How to spice up your ISA

Individual savings accounts don't exactly have a reputation for being thrilling; they don't carry the excitement of spreadbetting or taking a punt on a contract for difference.

But lurking inside a rather pedestrian tax wrapper are all sorts of interesting options for investors looking to spice up their portfolio.

But you need to act fast: you have to invest in your ISA by the 5 April deadline if you want to use your annual allowance of £7,200. Up to £3,600 of this can be invested in cash and the remainder in shares.

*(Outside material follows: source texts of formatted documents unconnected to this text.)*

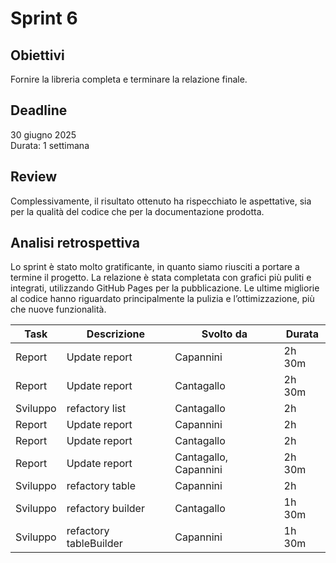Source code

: # Sprint 6

## Obiettivi

Fornire la libreria completa e terminare la relazione finale.

## Deadline

30 giugno 2025  
Durata: 1 settimana

## Review

Complessivamente, il risultato ottenuto ha rispecchiato le aspettative, sia per la qualità del codice che per la documentazione prodotta.

## Analisi retrospettiva

Lo sprint è stato molto gratificante, in quanto siamo riusciti a portare a termine il progetto. La relazione è stata completata con grafici più puliti e integrati, utilizzando GitHub Pages per la pubblicazione. Le ultime migliorie al codice hanno riguardato principalmente la pulizia e l’ottimizzazione, più che nuove funzionalità.


| Task      | Descrizione            | Svolto da             | Durata |
|-----------|------------------------|-----------------------|--------|
| Report    | Update report          | Capannini             | 2h 30m |
| Report    | Update report          | Cantagallo            | 2h 30m |
| Sviluppo  | refactory list         | Cantagallo            | 2h     |
| Report    | Update report          | Capannini             | 2h     |
| Report    | Update report          | Cantagallo            | 2h     |
| Report    | Update report          | Cantagallo, Capannini | 2h 30m |
| Sviluppo  | refactory table        | Capannini             | 2h     |
| Sviluppo  | refactory builder      | Cantagallo            | 1h 30m |
| Sviluppo  | refactory tableBuilder | Capannini             | 1h 30m |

If you're over 50, your annual allowance is £10,200 and up to £5,100 of that can be invested in cash. This higher limit will be available to everybody next tax year (from 6 April 2010).

There are plenty of opportunities in share-based investments, particularly those that invest in overseas markets, where growth prospects are more exciting than in the UK.

Daniel Clayden, director of Clayden Associates and a chartered financial planner, says: "Some emerging markets are worth considering if you're looking for something a bit spicier.

"Currently, the West is home to the established markets, but give it 25 years and the emerging market economies, as well as Brazil, Russia, India and China [the BRIC economies], will also become established markets, so it makes sense to have your finger in the pie."

Of course, the potential in these markets comes at the price of volatility, but Clayden believes they will yield great rewards over time.

The most popular way to access the emerging and BRIC markets within an ISA wrapper is through a collective fund such as a unit trust or investment trust.

Sharon Segal, a fund manager with Fitzwilliam Asset Management, likes Hexam Global Emerging Markets, run by a boutique house which is a joint venture between Ignis Asset Management and four experienced fund managers.

Meanwhile, Ben Yearsley, an investment manager with Hargreaves Lansdown, favours First State Global Emerging Markets Leaders. For more focused investment in the BRIC economies, he suggests Alliance BRIC Stars, or opting for a single country fund.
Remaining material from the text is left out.